There are also an inordinate number of games about eating and puking. You can thank Fantastic Arcade's recent ingesting/expunging-themed game jam for that. Several developers participated, and the results include Newmark Software's Hyperemesis Pizza and Deep Plaid Games' Lovesick. Karakasa Games didn't make Frankenfoods for the jam, but it seems appropriate to mention it in the company of other mastication-heavy works.
Want to test your digestive fortitude even more? Try your hand at the smattering of virtual reality games on hand. Take a float down Unello Design's Eden River, or put the pedal to the metal in Ghost Machine's Motorsport Revolution. Braver souls can try the free falling of Aaaaaculus! We'll have a bucket nearby, just in case.
If the competitive spirit grabs you, several multiplayer games let you test your mettle. Rusty Moyher brings the four-player space shooter Astro Duel. Klobit's Capsule Force drops two players in a retro-futuristic world to shoot, dodge, deflect, and race to victory. Saam Pahlavan and Damon Chandler collaborated on the four-player desert showdown Dag Blasted, so practice your dusty Clint Eastwood sneer.

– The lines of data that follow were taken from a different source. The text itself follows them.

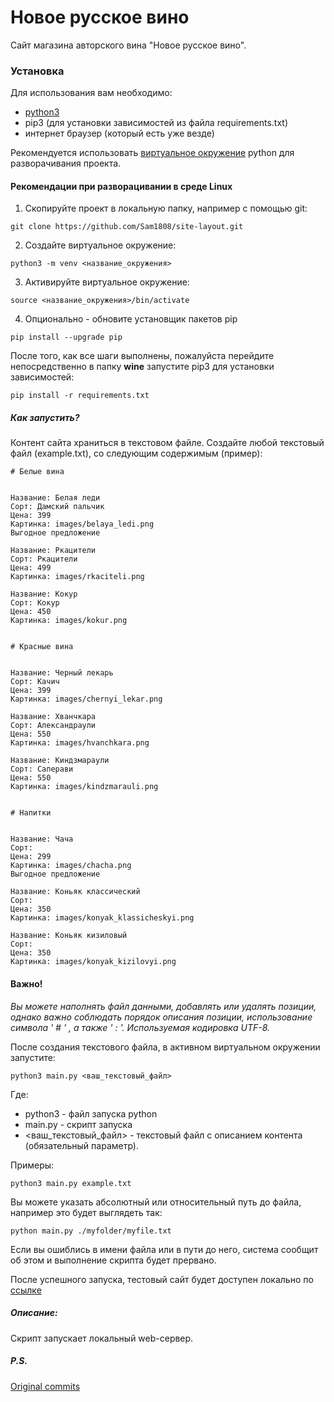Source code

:# Новое русское вино

Сайт магазина авторского вина "Новое русское вино".

### Установка

Для использования вам необходимо:
- [python3](www.python.org)
- pip3 (для установки зависимостей из файла requirements.txt)
- интернет браузер (который есть уже везде)

Рекомендуется использовать [виртуальное окружение](https://pythoner.name/documentation/tutorial/venv)
python для разворачивания проекта.

#### Рекомендации при разворацивании в среде Linux

1. Скопируйте проект в локальную папку, например с помощью git:

`git clone https://github.com/Sam1808/site-layout.git`

2. Создайте виртуальное окружение:

`python3 -m venv <название_окружения>`

3. Активируйте виртуальное окружение:

`source <название_окружения>/bin/activate`

4. Опционально - обновите установщик пакетов pip

`pip install --upgrade pip`

После того, как все шаги выполнены, пожалуйста перейдите непосредственно в папку **wine** запустите pip3 для установки зависимостей:

`pip install -r requirements.txt`

##### Как запустить?

Контент сайта храниться в текстовом файле.
Создайте любой текстовый файл (example.txt), со следующим содержимым (пример):

```
# Белые вина


Название: Белая леди
Сорт: Дамский пальчик
Цена: 399
Картинка: images/belaya_ledi.png
Выгодное предложение

Название: Ркацители
Сорт: Ркацители
Цена: 499
Картинка: images/rkaciteli.png

Название: Кокур
Сорт: Кокур
Цена: 450
Картинка: images/kokur.png


# Красные вина


Название: Черный лекарь
Сорт: Качич
Цена: 399
Картинка: images/chernyi_lekar.png

Название: Хванчкара
Сорт: Александраули
Цена: 550
Картинка: images/hvanchkara.png

Название: Киндзмараули
Сорт: Саперави
Цена: 550
Картинка: images/kindzmarauli.png


# Напитки


Название: Чача
Сорт:
Цена: 299
Картинка: images/chacha.png
Выгодное предложение

Название: Коньяк классический
Сорт:
Цена: 350
Картинка: images/konyak_klassicheskyi.png

Название: Коньяк кизиловый
Сорт:
Цена: 350
Картинка: images/konyak_kizilovyi.png

```

#### Важно!

*Вы можете наполнять файл данными, добавлять или удалять позиции,
однако важно соблюдать порядок описания позиции, использование символа ' # ' , а также ' : '.
 Используемая кодировка UTF-8.*


После создания текстового файла, в активном виртуальном окружении запустите:

`python3 main.py <ваш_текстовый_файл>`

Где:
- python3 - файл запуска python
- main.py - скрипт запуска
- <ваш_текстовый_файл> - текстовый файл с описанием контента (обязательный параметр).

Примеры:

`python3 main.py example.txt`

Вы можете указать абсолютный или относительный путь до файла, например это будет выглядеть так:

`python main.py ./myfolder/myfile.txt `

Если вы ошиблись в имени файла или в пути до него, система сообщит об этом и выполнение скрипта будет прервано.

После успешного запуска, тестовый сайт будет доступен локально по [ссылке](http://127.0.0.0:8000/)


##### Описание:

Скрипт запускает локальный web-сервер.

##### P.S.

[Original commits](https://github.com/Sam1808/site-layout/commits/master/wine)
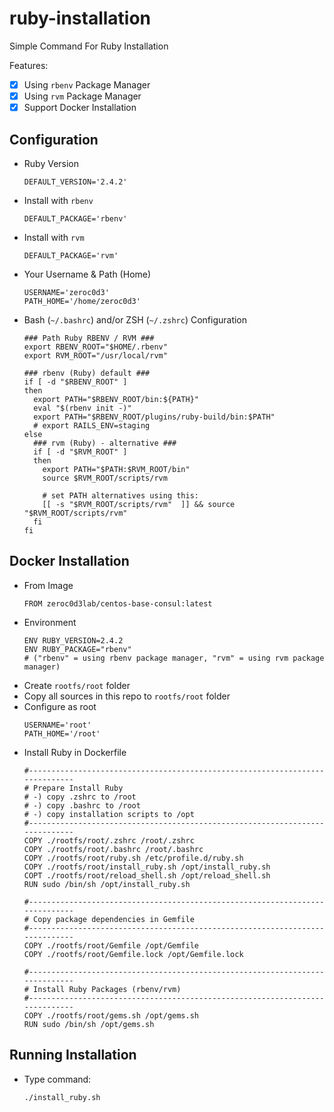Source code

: # ruby-installation
Simple Command For Ruby Installation

Features:
- [X] Using `rbenv` Package Manager
- [X] Using `rvm` Package Manager
- [X] Support Docker Installation

## Configuration
* Ruby Version
  ```
  DEFAULT_VERSION='2.4.2'
  ```
* Install with `rbenv`
  ```
  DEFAULT_PACKAGE='rbenv'
  ```
* Install with `rvm`
  ```
  DEFAULT_PACKAGE='rvm'
  ```
* Your Username & Path (Home)
  ```
  USERNAME='zeroc0d3'
  PATH_HOME='/home/zeroc0d3'
  ```    
* Bash (`~/.bashrc`) and/or ZSH (`~/.zshrc`) Configuration
  ```
  ### Path Ruby RBENV / RVM ###
  export RBENV_ROOT="$HOME/.rbenv"
  export RVM_ROOT="/usr/local/rvm"

  ### rbenv (Ruby) default ###
  if [ -d "$RBENV_ROOT" ] 
  then
    export PATH="$RBENV_ROOT/bin:${PATH}"
    eval "$(rbenv init -)"
    export PATH="$RBENV_ROOT/plugins/ruby-build/bin:$PATH"
    # export RAILS_ENV=staging
  else
    ### rvm (Ruby) - alternative ###
    if [ -d "$RVM_ROOT" ] 
    then
      export PATH="$PATH:$RVM_ROOT/bin"
      source $RVM_ROOT/scripts/rvm

      # set PATH alternatives using this:
      [[ -s "$RVM_ROOT/scripts/rvm"  ]] && source "$RVM_ROOT/scripts/rvm"
    fi 
  fi
  ```

## Docker Installation
* From Image
  ```
  FROM zeroc0d3lab/centos-base-consul:latest
  ```
* Environment
  ```
  ENV RUBY_VERSION=2.4.2
  ENV RUBY_PACKAGE="rbenv"
  # ("rbenv" = using rbenv package manager, "rvm" = using rvm package manager)
  ```
* Create `rootfs/root` folder
* Copy all sources in this repo to `rootfs/root` folder
* Configure as root 
  ```
  USERNAME='root'
  PATH_HOME='/root'
  ```    
* Install Ruby in Dockerfile
  ```
  #-----------------------------------------------------------------------------
  # Prepare Install Ruby
  # -) copy .zshrc to /root
  # -) copy .bashrc to /root
  # -) copy installation scripts to /opt
  #-----------------------------------------------------------------------------
  COPY ./rootfs/root/.zshrc /root/.zshrc
  COPY ./rootfs/root/.bashrc /root/.bashrc
  COPY ./rootfs/root/ruby.sh /etc/profile.d/ruby.sh
  COPY ./rootfs/root/install_ruby.sh /opt/install_ruby.sh
  COPT ./rootfs/root/reload_shell.sh /opt/reload_shell.sh
  RUN sudo /bin/sh /opt/install_ruby.sh

  #-----------------------------------------------------------------------------
  # Copy package dependencies in Gemfile
  #-----------------------------------------------------------------------------
  COPY ./rootfs/root/Gemfile /opt/Gemfile
  COPY ./rootfs/root/Gemfile.lock /opt/Gemfile.lock

  #-----------------------------------------------------------------------------
  # Install Ruby Packages (rbenv/rvm)
  #-----------------------------------------------------------------------------
  COPY ./rootfs/root/gems.sh /opt/gems.sh
  RUN sudo /bin/sh /opt/gems.sh
  ```
  
## Running Installation
* Type command:
  ```
  ./install_ruby.sh
  ```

And that's just the start. There are also puzzle games like Color Thief from Trouble Impact and Ignis Studios' ClockWork. Animal Phase's 3-D world of Lost in the Woods awaits explorers to unveil its secrets. Owlchemy Labs offers up a psychological survival story with Dyscourse. If launching a van off wildly unsafe ramps or trying what might be the first second-person shooter, Binary Solo's Stunt Mitch and It's Not Me, It's You await. And Tiger Style Games will show off their long-awaited sequel Spider: Rite of the Shrouded Moon.
Still not enough? On the Empire Control Room stage, video game illustrator Sara Gross will draw a choose-your-own-adventure story live using suggestions from the audience to determine the direction of the tale.
Finally, TX Chip helped find bands to close out the night in appropriate fashion. Starting at 9pm, chiptune troublemakers the Mysterious H and MonsterVision take the stage accompanied by visuals provided by the aptly named Vision System. When the bleeps and bloops have died down it will be time to go back to your ordinary lives.